By Mike Renzella
The Haldimand Press
HALDIMAND—Health Canada has approved COVID-19 vaccination for children aged 5-11 following months of speculation about when the rollout to this age range would occur.
Despite the approval, the National Advisory Committee on Immunization (NACI) used language in their recommendation, stating that children in that age ‘may’ receive the Pfizer vaccine, not that they ‘should’, which has some parents unsure on whether or not they should proceed.
“NACI makes two types of recommendations under technical advice. Strong recommendations and discretionary recommendations,” explained an NACI document. “A strong recommendation uses the word ‘should’ be offered, while a discretionary recommendation uses the word ‘may’ be offered. A strong recommendation is one that applies to most individuals in the population unless a compelling alternative is available; a discretionary recommendation means that the vaccine may be considered for individuals in the population, but the decision should be made considering factors such as individual factors or risks.”
Acting Medical Officer of Health Dr. Matt Strauss commented on the wording in a media briefing on November 22, noting “that different sorts of things” factor in for different families when deciding on vaccination.

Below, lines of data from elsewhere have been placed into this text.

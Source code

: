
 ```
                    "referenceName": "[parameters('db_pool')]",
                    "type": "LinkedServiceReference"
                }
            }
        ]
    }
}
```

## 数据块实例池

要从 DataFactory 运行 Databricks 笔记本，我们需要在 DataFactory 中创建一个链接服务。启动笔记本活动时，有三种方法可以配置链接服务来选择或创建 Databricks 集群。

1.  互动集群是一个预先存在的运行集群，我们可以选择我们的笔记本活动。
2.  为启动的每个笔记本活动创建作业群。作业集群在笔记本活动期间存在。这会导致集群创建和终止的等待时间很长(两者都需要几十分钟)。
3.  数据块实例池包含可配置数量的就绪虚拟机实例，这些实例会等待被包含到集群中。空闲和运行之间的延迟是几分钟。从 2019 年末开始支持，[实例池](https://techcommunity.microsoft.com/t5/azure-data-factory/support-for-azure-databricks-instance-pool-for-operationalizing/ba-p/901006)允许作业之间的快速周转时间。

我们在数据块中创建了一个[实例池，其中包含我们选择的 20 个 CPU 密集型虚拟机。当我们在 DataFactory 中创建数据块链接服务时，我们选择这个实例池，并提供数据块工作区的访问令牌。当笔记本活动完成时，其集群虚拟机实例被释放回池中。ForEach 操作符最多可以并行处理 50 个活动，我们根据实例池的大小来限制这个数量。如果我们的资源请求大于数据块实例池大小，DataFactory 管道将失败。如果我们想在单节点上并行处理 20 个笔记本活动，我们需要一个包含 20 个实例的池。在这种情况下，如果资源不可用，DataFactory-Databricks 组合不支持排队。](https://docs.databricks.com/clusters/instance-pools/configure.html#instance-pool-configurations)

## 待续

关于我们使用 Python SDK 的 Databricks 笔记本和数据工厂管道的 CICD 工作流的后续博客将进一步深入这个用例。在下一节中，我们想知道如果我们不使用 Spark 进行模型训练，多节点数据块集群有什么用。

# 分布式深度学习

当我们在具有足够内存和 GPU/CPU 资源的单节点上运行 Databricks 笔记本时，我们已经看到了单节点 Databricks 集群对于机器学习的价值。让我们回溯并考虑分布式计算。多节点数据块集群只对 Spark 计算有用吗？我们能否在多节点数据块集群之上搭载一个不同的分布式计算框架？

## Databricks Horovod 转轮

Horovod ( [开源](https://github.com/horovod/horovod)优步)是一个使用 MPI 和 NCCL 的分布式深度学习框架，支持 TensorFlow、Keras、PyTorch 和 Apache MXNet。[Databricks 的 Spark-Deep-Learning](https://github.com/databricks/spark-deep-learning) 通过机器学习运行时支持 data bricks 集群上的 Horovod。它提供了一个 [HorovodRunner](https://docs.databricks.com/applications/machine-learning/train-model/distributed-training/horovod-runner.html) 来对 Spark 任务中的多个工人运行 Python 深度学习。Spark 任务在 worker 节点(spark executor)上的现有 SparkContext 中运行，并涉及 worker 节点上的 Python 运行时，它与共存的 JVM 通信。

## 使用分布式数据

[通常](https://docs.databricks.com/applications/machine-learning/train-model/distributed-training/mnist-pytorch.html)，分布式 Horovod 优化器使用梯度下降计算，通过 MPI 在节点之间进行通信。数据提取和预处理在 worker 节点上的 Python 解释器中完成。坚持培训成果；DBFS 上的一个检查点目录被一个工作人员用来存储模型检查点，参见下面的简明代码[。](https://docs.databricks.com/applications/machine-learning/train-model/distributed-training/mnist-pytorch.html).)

“To me, it’s a clear statement. It means that individual risks, individual children, and families will have to consider what their values are, what the risks are, and what the benefits are. If that’s not immediately clear to them, they should discuss it with a health care provider they trust,” said Strauss. “I cannot make a blanket recommendation for children I’ve never met.”
COVID Vaccine Team Lead Sarah Page touched on how the local health unit is preparing for the influx of school-aged patients: “We’re providing some additional sites that may provide some additional privacy, and some separate areas for families to come in. That may be at firehalls, schools, or more office-like locations to make a more comfortable atmosphere for the 5–11-year-olds.”
She added that parents with concerns can book an appointment at sickkids.ca, where they can get free, personalized advice from a professional: “It offers a safe, judgement-free space to ask questions, have a discussion. These are pediatric-specific health care practitioners answering the phone. If you do have medical concerns and don’t have a family doctor, you can have a consultation process with someone who can guide you through some of the pros and cons of vaccinating your children,” said Page.
Of the approximately 130,000 cases of COVID that have been documented in children younger than 12 across Canada, only two deaths have been directly linked to the virus. There are between 9,000-11,000 children in that age range throughout Haldimand-Norfolk.
Bookings for 5–11-year-olds can be made using the health unit’s booking tool at HNHU.org.
Daily case numbers quadruple over one month period
Currently, the seven-day rolling average for new cases in Haldimand-Norfolk is 11.9 new cases a day, up from 6.9 cases a day two weeks ago, and 3.4 cases a day one month ago.
As of November 22, HNHU reported 212 new cases over the previous 14-day period, with 136 active cases, 11 hospitalized, and seven residents in the ICU. Additionally, there have been eight deaths reported locally over the last two months. Of those, four were unvaccinated, and the remaining four had been previously diagnosed with a terminal condition.
Currently, there are 12 outbreaks in the area, up from three just two weeks ago. Four outbreaks are in local schools, two are attributed to a bus route, two in congregate settings, two in workplaces, and two in recreational settings. Over 50 current cases are attributed to classroom outbreaks.
“The numbers speak for themselves. There are markedly increased cases in our community,” said Strauss. “It remains the case that US states bordering Lake Erie are seeing markedly increased cases. There’s some amount of geographic or seasonal dynamic that is occurring here. As cases rise on a provincial basis, that rise is most marked in communities like ours, places that might be a little more geographically out of the way.”
He continued, “It is my belief that this is partly due to the fact that we have had fewer cases throughout the pandemic and we have a little more dry kindling for this transition to occur. Our current case numbers are comparable to where Chatham-Kent was two months ago.”
Strauss spoke with Chatham-Kent’s Medical Officer of Health Dr. David Colby for some insight on how the situation there might reflect the situation at home.
“Their cases start to go down after a period of six to eight weeks. His advice was that they pursued aggressive case and contact management. That’s what we’re going to continue to do here. Case and contact management has become challenging because of the number of cases. In many respects our public health unit is short staffed.”
To combat this shortcoming, Dr. Strauss has reached out to Ontario’s Regional Chief Associate MOH Dr. Wajid Ahmed.
That call has led to the Province offering additional teleconferencing staff to assist with the local contact tracing effort: “We are very grateful to the Province for that extra human resource support.”